Though both sea ice area and extent remain a little above record lows, a number of factors have come to dominate that may point toward a rapid melt once the season gets under way. These include cracking, rapid ice movement, thin ice, warmer than average air temps, and negative Arctic Oscillation.
Extensive Cracking
Ever since February, a growing portion of the sea ice has suffered an ever expanding and widening series of cracks. These cracks began just north and east of Alaska and have now expanded to cover almost all the ice on the North American/Greenland side of the Arctic. Today’s satellite shot from the Canadian Weather Office provides a vivid image of the broken ice:
From Alaska to the Fram Straight, almost every break in the clouds shows fractured sea ice below.
Broken ice melts much more easily than solid ice. The gaps are darker and therefore absorb more heat. The broken chunks are more exposed to the elements and mechanical forces that tend to enhance melt. Even worse, much of the Arctic’s last remaining thick, multi-year ice is shot through with cracks. This ice is supposed to be the Arctic’s most resilient. But its succumbing to cracking so early may well show that even this remnant is now involved in what appears to be an amplifying decline.
Sea Ice Motion
Likely aiding in this massive break-up of sea ice is rather rapid ice motion for the winter/spring of 2013. It appears that brisk winds pushed a large section of ice off Alaska and precipitated a clockwise shifting of the thinner ice. This ice, still connected to the denser, less mobile ice north of the Canadian Arctic Archipelago and Greenland, likely created the expanding ring of stress fractures as it moved.
These brisk winds appear to be the result of an ongoing Arctic weather system set up by two blocking ridges — one near Eastern Siberia and the other near Greenland. These ridges both facilitated a clockwise field of winds while pumping warmer air into the Arctic. Over the past week, a powerful Arctic high pressure system formed and positioned itself near the North Pole. This high reinforced the clockwise wind pattern as it pushed the Arctic Oscillation into a strong negative phase (-5.5).
You can view sea ice motion and stress fracturing on this ASCAT radar sequence provided by anonymous poster A-Team over at the Arctic Ice Blog:
Thin Ice
With sea ice volume hovering just a hair above record low values and with multi-year ice reduced to the lowest levels ever seen, Arctic sea ice is as thin as it has ever been. The below thickness graph from PIOMAS shows that current ice thickness is even lower than last year’s record values.
Thin ice is more at the mercy of wind, warmth and weather. So it is likely a primary factor in the current ongoing cracking event. It also presents serious risk for large melt events as the spring and summer season ramp up.
Arctic Weather in Context
In the current Arctic weather pattern, a powerful negative Arctic Oscillation continues to dominate.

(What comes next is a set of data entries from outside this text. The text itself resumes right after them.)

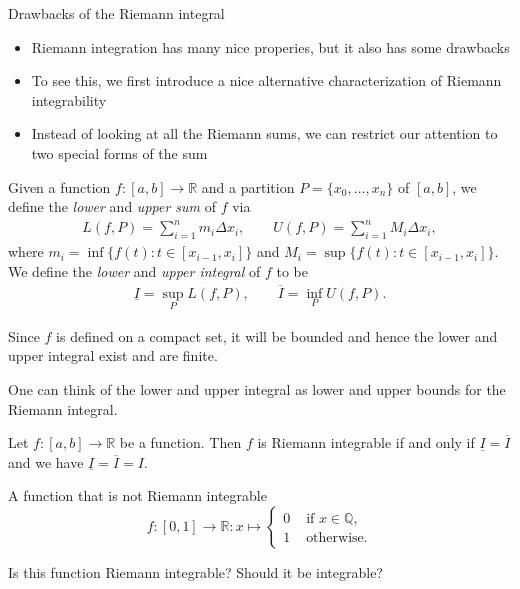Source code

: \documentclass [aspectratio=169]{beamer}
\newcommand{\R}{{\mathbb{R}}}
\newcommand{\Q}{{\mathbb{Q}}}
\begin{document}
\begin{frame}{Drawbacks of the Riemann integral}
\begin{itemize}
      \setlength\itemsep{1em}
\item Riemann integration has many nice properies, but it also has some drawbacks
\item To see this, we first introduce a nice alternative characterization of Riemann integrability
\item  Instead of looking at all the Riemann sums, we can restrict our attention to two special forms of the sum
\end{itemize}

\end{frame}

\begin{frame}
\begin{definition}
Given a function $f\colon [a,b] \to \R$ and a partition $P = \{x_0,\ldots, x_n\}$ of $[a,b]$, we define the \emph{lower} and \emph{upper sum} of $f$ via \begin{align*}
    L(f,P) = \sum_{i=1}^n m_i \Delta x_i, \qquad U(f,P) =\sum_{i=1}^n M_i \Delta x_i,
\end{align*}
where $m_i = \inf \{f(t) \colon t\in [x_{i-1}, x_i]\}$ and $M_i = \sup \{f(t) \colon t\in [x_{i-1}, x_i]\}$. We define the \emph{lower} and \emph{upper integral} of $f$ to be
\begin{align*}
    \underline{I} = \sup_P L(f,P), \qquad \overline{I} = \inf_P U(f,P).
\end{align*}
\end{definition}
\end{frame}

\begin{frame}
Since $f$ is defined on a compact set, it will be bounded and hence the lower and upper integral exist and are finite.
\vspace{1em}

One can think of the lower and upper integral as lower and upper bounds for the Riemann integral. 
\vspace{2em}

\begin{theorem}
Let $f\colon [a,b] \to \R$ be a function. Then $f$ is Riemann integrable if and only if $\underline{I} = \overline{I}$ and we have $\underline{I} = \overline{I} = I$.
\end{theorem}
\end{frame}

\begin{frame}{A function that is not Riemann integrable}
\begin{equation*}
    f \colon [0,1] \to \R \colon x\mapsto \begin{cases} 0 &\text{ if } x\in \Q,\\
    1 &\text{ otherwise}.
    \end{cases}
\end{equation*}
\vspace{1em}

Is this function Riemann integrable? Should it be integrable?
\vspace{3cm}
\end{frame}
\end{document}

The strong high pressure system that developed over the Arctic last week has drifted into Baffin bay, reinforcing the ridge/blocking pattern over Greenland. Forecasts seem to indicate a gradual weakening of the negative oscillation over the next seven days.
(Image source: DMI)
Heat transport into the Arctic remains high with continued warm air influx over Greenland and Eastern Siberia. The result is temperatures well above average for much of the Arctic.
These conditions: persistent warmer than average air temperatures, continued negative Arctic Oscillation, and cracking, mobile ice would seem to favor continued slow melt over the coming week.